Recipes from a time warp!


Does anyone really believe those cookbooks and TV shows that claim you can have dinner ready in 30 minutes, or 15 minutes, or before you even start cooking it?

How about reality-TV-ifying cooking shows? Let's see one where the sink is full, the chopping boards are dirty and the dishwasher didn't get everything clean. TV chefs' counters are never littered with beer bottle caps, crumbs, and suspiciously sticky empty glasses.

Oh, and let's see a kitchen that's actually smaller than my whole apartment.

So what's there to do when you don't have kitchen help?

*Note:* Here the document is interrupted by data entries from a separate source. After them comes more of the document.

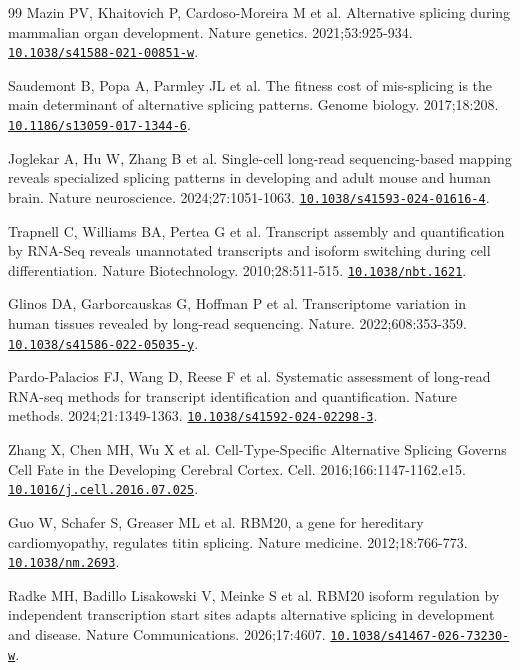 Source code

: \documentclass[11pt,a4paper]{article}
\begin{document}
\begin{thebibliography}{99}
Mazin PV, Khaitovich P, Cardoso-Moreira M et al. Alternative splicing during mammalian organ development. Nature genetics. 2021;53:925-934. \href{https://doi.org/10.1038/s41588-021-00851-w}{\nolinkurl{10.1038/s41588-021-00851-w}}.

Saudemont B, Popa A, Parmley JL et al. The fitness cost of mis-splicing is the main determinant of alternative splicing patterns. Genome biology. 2017;18:208. \href{https://doi.org/10.1186/s13059-017-1344-6}{\nolinkurl{10.1186/s13059-017-1344-6}}.

Joglekar A, Hu W, Zhang B et al. Single-cell long-read sequencing-based mapping reveals specialized splicing patterns in developing and adult mouse and human brain. Nature neuroscience. 2024;27:1051-1063. \href{https://doi.org/10.1038/s41593-024-01616-4}{\nolinkurl{10.1038/s41593-024-01616-4}}.

Trapnell C, Williams BA, Pertea G et al. Transcript assembly and quantification by RNA-Seq reveals unannotated transcripts and isoform switching during cell differentiation. Nature Biotechnology. 2010;28:511-515. \href{https://doi.org/10.1038/nbt.1621}{\nolinkurl{10.1038/nbt.1621}}.

Glinos DA, Garborcauskas G, Hoffman P et al. Transcriptome variation in human tissues revealed by long-read sequencing. Nature. 2022;608:353-359. \href{https://doi.org/10.1038/s41586-022-05035-y}{\nolinkurl{10.1038/s41586-022-05035-y}}.

Pardo-Palacios FJ, Wang D, Reese F et al. Systematic assessment of long-read RNA-seq methods for transcript identification and quantification. Nature methods. 2024;21:1349-1363. \href{https://doi.org/10.1038/s41592-024-02298-3}{\nolinkurl{10.1038/s41592-024-02298-3}}.

Zhang X, Chen MH, Wu X et al. Cell-Type-Specific Alternative Splicing Governs Cell Fate in the Developing Cerebral Cortex. Cell. 2016;166:1147-1162.e15. \href{https://doi.org/10.1016/j.cell.2016.07.025}{\nolinkurl{10.1016/j.cell.2016.07.025}}.

Guo W, Schafer S, Greaser ML et al. RBM20, a gene for hereditary cardiomyopathy, regulates titin splicing. Nature medicine. 2012;18:766-773. \href{https://doi.org/10.1038/nm.2693}{\nolinkurl{10.1038/nm.2693}}.

Radke MH, Badillo Lisakowski V, Meinke S et al. RBM20 isoform regulation by independent transcription start sites adapts alternative splicing in development and disease. Nature Communications. 2026;17:4607. \href{https://doi.org/10.1038/s41467-026-73230-w}{\nolinkurl{10.1038/s41467-026-73230-w}}.


\end{thebibliography}
\end{document}
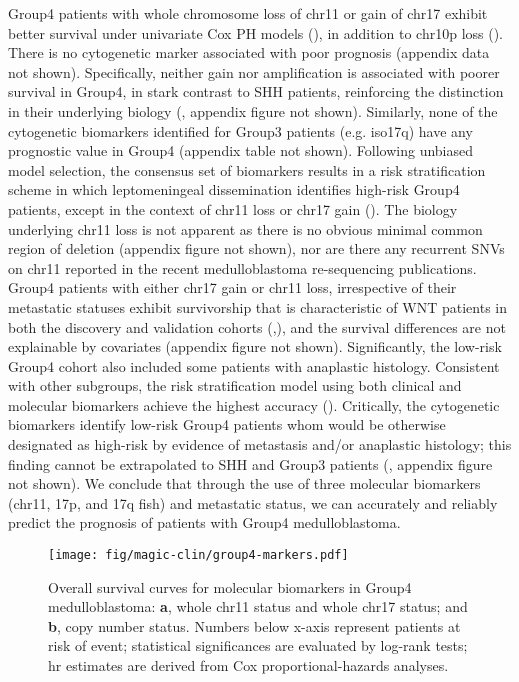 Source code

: Group4 patients with whole chromosome loss of chr11 or gain of chr17 exhibit better survival under univariate Cox PH models (), in addition to chr10p loss (). There is no cytogenetic marker associated with poor prognosis (appendix data not shown). Specifically, neither  gain nor amplification is associated with poorer survival in Group4, in stark contrast to SHH patients, reinforcing the distinction in their underlying biology (, appendix figure not shown). Similarly, none of the cytogenetic biomarkers identified for Group3 patients (e.g. iso17q) have any prognostic value in Group4 (appendix table not shown). Following unbiased model selection, the consensus set of biomarkers results in a risk stratification scheme in which leptomeningeal dissemination identifies high-risk Group4 patients, except in the context of chr11 loss or chr17 gain (). The biology underlying chr11 loss is not apparent as there is no obvious minimal common region of deletion (appendix figure not shown), nor are there any recurrent SNVs on chr11 reported in the recent medulloblastoma re-sequencing publications. Group4 patients with either chr17 gain or chr11 loss, irrespective of their metastatic statuses exhibit survivorship that is characteristic of WNT patients in both the discovery and validation cohorts (,), and the survival differences are not explainable by covariates (appendix figure not shown). Significantly, the low-risk Group4 cohort also included some patients with anaplastic histology. Consistent with other subgroups, the risk stratification model using both clinical and molecular biomarkers achieve the highest accuracy (). Critically, the cytogenetic biomarkers identify low-risk Group4 patients whom would be otherwise designated as high-risk by evidence of metastasis and/or anaplastic histology; this finding cannot be extrapolated to SHH and Group3 patients (, appendix figure not shown).  We conclude that through the use of three molecular biomarkers (chr11, 17p, and 17q \gls{fish}) and metastatic status, we can accurately and reliably predict the prognosis of patients with Group4 medulloblastoma.

\bigskip

\begin{figure}[h]
	\begin{center}
		\texttt{[image: fig/magic-clin/group4-markers.pdf]}
	\end{center}
	\caption[Overall survival curves for molecular biomarkers in Group4 medulloblastoma]
	{
	Overall survival curves for molecular biomarkers in Group4 medulloblastoma:
	\textbf{a}, whole chr11 status and whole chr17 status; and
	\textbf{b},  copy number status.
	Numbers below x-axis represent patients at risk of event; statistical significances are evaluated by log-rank tests; \gls{hr} estimates are derived from Cox proportional-hazards analyses.
	}
	\label{fig:group4-markers}
\end{figure}

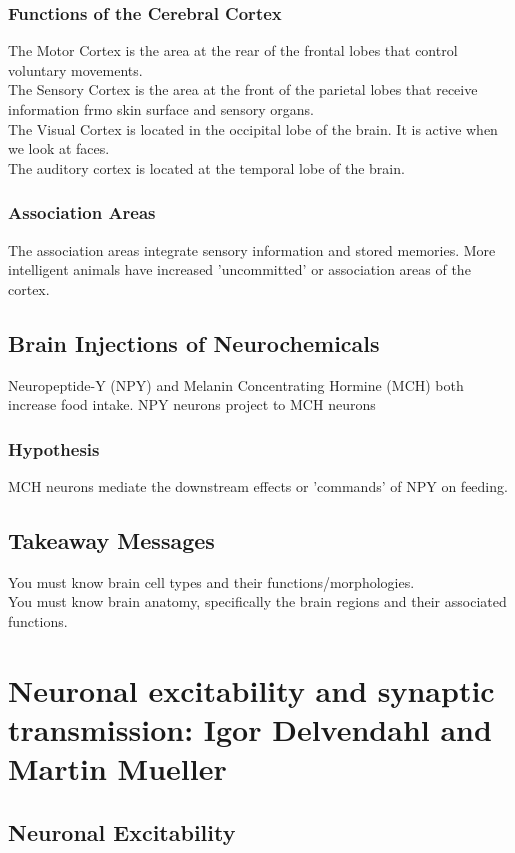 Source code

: \begin{itemize}
\subsubsection{Functions of the Cerebral Cortex}
The Motor Cortex is the area at the rear of the frontal lobes that control voluntary movements.
\\The Sensory Cortex is the area at the front of the parietal lobes that receive information frmo skin surface and sensory organs.
\\The Visual Cortex is located in the occipital lobe of the brain. It is active when we look at faces. 
\\The auditory cortex is located at the temporal lobe of the brain.

\subsubsection{Association Areas}
The association areas integrate sensory information and stored memories. More intelligent animals have increased 'uncommitted' or association areas of the cortex.

\subsection{Brain Injections of Neurochemicals}
Neuropeptide-Y (NPY) and Melanin Concentrating Hormine (MCH) both increase food intake.
NPY neurons project to MCH neurons
\subsubsection{Hypothesis}
MCH neurons mediate the downstream effects or 'commands' of NPY on feeding.

\subsection{Takeaway Messages}
You must know brain cell types and their functions/morphologies.
\\You must know brain anatomy, specifically the brain regions and their associated functions.
\section{Neuronal excitability and synaptic transmission: Igor Delvendahl and Martin Mueller}
\subsection{Neuronal Excitability}

\end{itemize}
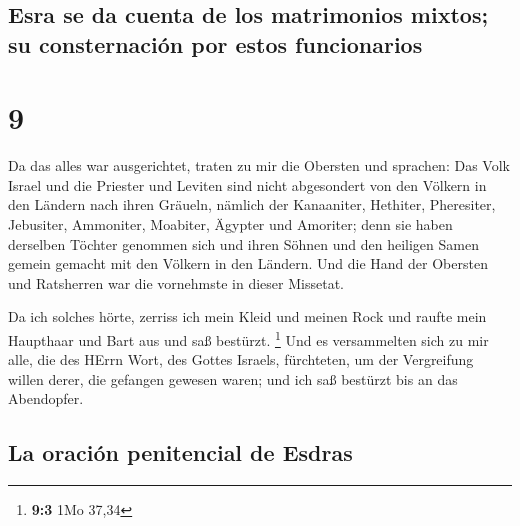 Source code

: \hypertarget{esra-se-da-cuenta-de-los-matrimonios-mixtos-su-consternaciuxf3n-por-estos-funcionarios}{%
\subsection{Esra se da cuenta de los matrimonios mixtos; su
consternación por estos
funcionarios}\label{esra-se-da-cuenta-de-los-matrimonios-mixtos-su-consternaciuxf3n-por-estos-funcionarios}}

\hypertarget{section-8}{%
\section{9}\label{section-8}}

 Da das alles war ausgerichtet, traten zu mir die Obersten
und sprachen: Das Volk Israel und die Priester und Leviten sind nicht
abgesondert von den Völkern in den Ländern nach ihren Gräueln, nämlich
der Kanaaniter, Hethiter, Pheresiter, Jebusiter, Ammoniter, Moabiter,
Ägypter und Amoriter;  denn sie haben derselben Töchter
genommen sich und ihren Söhnen und den heiligen Samen gemein gemacht mit
den Völkern in den Ländern. Und die Hand der Obersten und Ratsherren war
die vornehmste in dieser Missetat.

 Da ich solches hörte, zerriss ich mein Kleid und meinen
Rock und raufte mein Haupthaar und Bart aus und saß bestürzt.
\footnote{\textbf{9:3} 1Mo 37,34}  Und es versammelten
sich zu mir alle, die des HErrn Wort, des Gottes Israels, fürchteten, um
der Vergreifung willen derer, die gefangen gewesen waren; und ich saß
bestürzt bis an das Abendopfer.

\hypertarget{la-oraciuxf3n-penitencial-de-esdras}{%
\subsection{La oración penitencial de
Esdras}\label{la-oraciuxf3n-penitencial-de-esdras}}

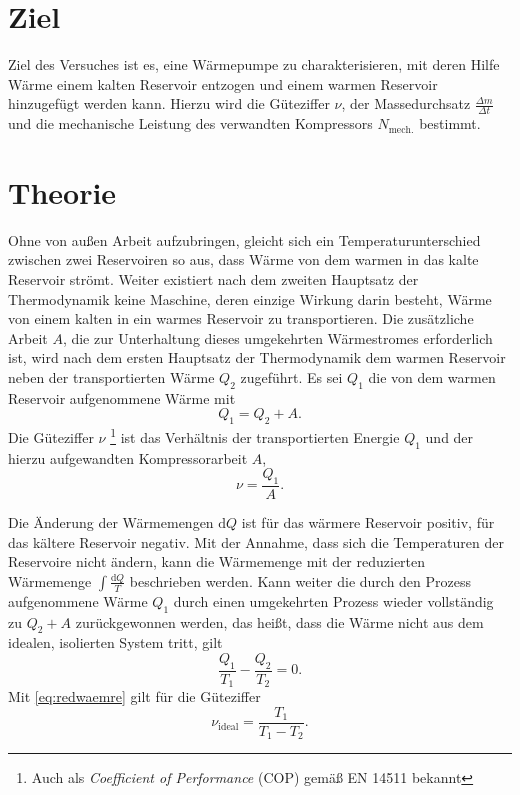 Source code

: \section{Ziel}
\label{sec:Ziel}
Ziel des Versuches ist es, eine Wärmepumpe zu charakterisieren, mit deren Hilfe Wärme einem kalten Reservoir entzogen und einem warmen Reservoir hinzugefügt werden kann.
Hierzu wird die Güteziffer $\nu$, der Massedurchsatz $\frac{\Delta{m}}{\Delta{t}}$ und die mechanische Leistung des verwandten Kompressors $N_\text{mech.}$ bestimmt.
\section{Theorie}
\label{sec:Theorie}
Ohne von außen Arbeit aufzubringen, gleicht sich ein Temperaturunterschied zwischen zwei Reservoiren so aus, 
dass Wärme von dem warmen in das kalte Reservoir strömt.
Weiter existiert nach dem zweiten Hauptsatz der Thermodynamik keine Maschine, deren einzige Wirkung darin besteht, Wärme von einem kalten in ein warmes Reservoir zu transportieren\cite{hauptsaetzederthermodynamik}.
Die zusätzliche Arbeit $A$, die zur Unterhaltung dieses umgekehrten Wärmestromes erforderlich ist, wird nach dem ersten Hauptsatz der Thermodynamik dem warmen Reservoir neben der transportierten Wärme $Q_2$ %
zugeführt.
Es sei $Q_1$ die von dem warmen Reservoir aufgenommene Wärme mit
\begin{equation}
	Q_1 = Q_2+A.
	\label{eq:waermetransport}
\end{equation}
Die Güteziffer $\nu$ \footnote{Auch als \textit{Coefficient of Performance} (COP) gemäß EN 14511 bekannt} ist das Verhältnis der transportierten Energie $Q_1$ und der hierzu aufgewandten Kompressorarbeit $A$,
\begin{equation}
	\nu = \frac{Q_1}{A}.
	\label{eq:gueteziffer}
\end{equation}

\noindent Die Änderung der Wärmemengen $\mathup{d}Q$ ist für das wärmere Reservoir positiv, für das kältere Reservoir negativ.
Mit der Annahme, dass sich die Temperaturen der Reservoire nicht ändern, kann die Wärmemenge mit der reduzierten Wärmemenge $\int \frac{\mathup{d}Q}{T}$ beschrieben werden. 
Kann weiter die durch den Prozess aufgenommene Wärme $Q_1$ durch einen umgekehrten Prozess wieder vollständig zu $Q_2 + A$ zurückgewonnen werden, das heißt, dass die Wärme nicht aus dem idealen, isolierten System tritt, gilt
\begin{equation}
	\frac{Q_1}{T_1}-\frac{Q_2}{T_2} = 0.
	\label{eq:redwaemre}
\end{equation}
Mit \eqref{eq:redwaemre} gilt für die Güteziffer
\begin{equation}
	\nu_{\text{ideal}} = \frac{T_1}{T_1-T_2}.
	\label{eq:gueteziffer_ideal}
\end{equation}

  • Recruit kitchen help. Okay, so I haven't done this much, mainly because I'm a terrible teacher and The Mr. doesn't really cook. We would probably end up making a hilarious UR DOIN IT WRONG picture. But I save a lot of time and burns by calling for help when it's time to drain pasta.
  • Measure everything out before you start. I have a couple of tiny little dishes that a friend said are sushi dipping bowls or something. It helps to measure the spices out into little bowls first so that you don't have to hunt for spices and spoons at the risk of burning your food. Chop the veggies, open the cans, crack the eggs, measure the liquids. It probably doesn't save much time, but it can really save your sanity.
  • Buy ingredients the day before. I don't plan for a whole week, because it doesn't work. Someone works late, gets invited out to dinner, brings something home, the kitchen is messy, someone gets a craving for a specific restaurant's dish... Stuff happens. Food goes bad. Just plan for only two or three days in advance.
  • Frozen veggies aren't always bad. In fact, I'm going to use some in a couple of hours when I go home to make quesadillas. Mmm!
  • Some steps can be done ahead of time. Even if the recipe doesn't specifically suggest doing some of the prep work a day or two ahead, give it a thought. This takes a little bit of a sense of what will get yucky and what won't, but once you have that, it can save a lot of time.
  • And if all else fails: Wine. Dinner will still take the same amount of time. It may take longer. But you won't care anymore. Of course, you probably won't taste the food very well, and there's a better-than-average chance of lopping off a finger or burning the whole place down, but life is full of trade-offs, no? (I kid, I kid!)